▸ TASK INSTRUCTIONS: In the listing below, please print the line that contains "Documents are in" and every line that follows it, exactly.

▸ DATA FOR THIS EXERCISE:
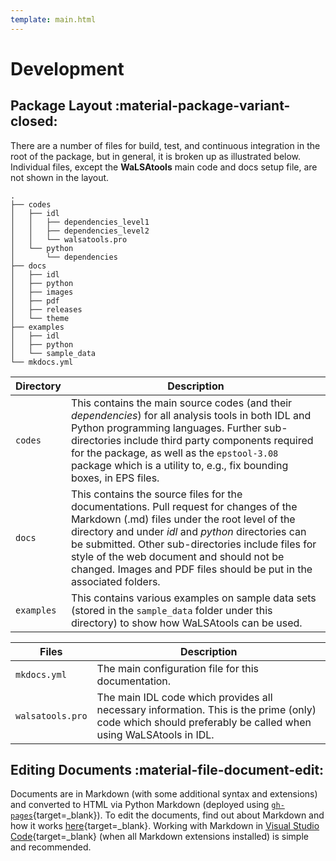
 ```yaml
---
template: main.html
---
```


# Development

## Package Layout :material-package-variant-closed:

There are a number of files for build, test, and continuous integration in the root of the package, but in general, it is broken up as illustrated below. Individual files, except the **WaLSAtools** main code and docs setup file, are not shown in the layout.

```
.
├── codes
│   ├── idl
│   │   ├── dependencies_level1
│   │   ├── dependencies_level2
│   │   └── walsatools.pro
│   └── python
│       └── dependencies
├── docs
│   ├── idl
│   ├── python
│   ├── images
│   ├── pdf
│   ├── releases
│   └── theme
├── examples
│   ├── idl
│   ├── python
│   └── sample_data
└── mkdocs.yml
```

Directory            | Description
-------------------- | -----------
`codes`              | This contains the main source codes (and their *dependencies*) for all analysis tools in both IDL and Python programming languages. Further sub-directories include third party components required for the package, as well as the `epstool-3.08` package which is a utility to, e.g., fix bounding boxes, in EPS files.
`docs`               | This contains the source files for the documentations. Pull request for changes of the Markdown (.md) files under the root level of the directory and under *idl* and *python* directories can be submitted. Other sub-directories include files for style of the web document and should not be changed. Images and PDF files should be put in the associated folders.
`examples`           | This contains various examples on sample data sets (stored in the `sample_data` folder under this directory) to show how WaLSAtools can be used.

Files                      | Description
-------------------------- | -----------
`mkdocs.yml`               | The main configuration file for this documentation.
`walsatools.pro`           | The main IDL code which provides all necessary information. This is the prime (only) code which should preferably be called when using WaLSAtools in IDL.

## Editing Documents :material-file-document-edit:

Documents are in Markdown (with some additional syntax and extensions) and converted to HTML via Python Markdown (deployed using [`gh-pages`][1]{target=_blank}). To edit the documents, find out about Markdown and how it works [here][2]{target=_blank}. Working with Markdown in [Visual Studio Code][3]{target=_blank} (when all Markdown extensions installed) is simple and recommended.

  [1]: https://www.mkdocs.org/user-guide/deploying-your-docs/
  [2]: https://www.markdownguide.org
  [3]: https://code.visualstudio.com/docs/languages/markdown

<br>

▸ TASK SOLUTION:
Documents are in Markdown (with some additional syntax and extensions) and converted to HTML via Python Markdown (deployed using [`gh-pages`][1]{target=_blank}). To edit the documents, find out about Markdown and how it works [here][2]{target=_blank}. Working with Markdown in [Visual Studio Code][3]{target=_blank} (when all Markdown extensions installed) is simple and recommended.

  [1]: https://www.mkdocs.org/user-guide/deploying-your-docs/
  [2]: https://www.markdownguide.org
  [3]: https://code.visualstudio.com/docs/languages/markdown

<br>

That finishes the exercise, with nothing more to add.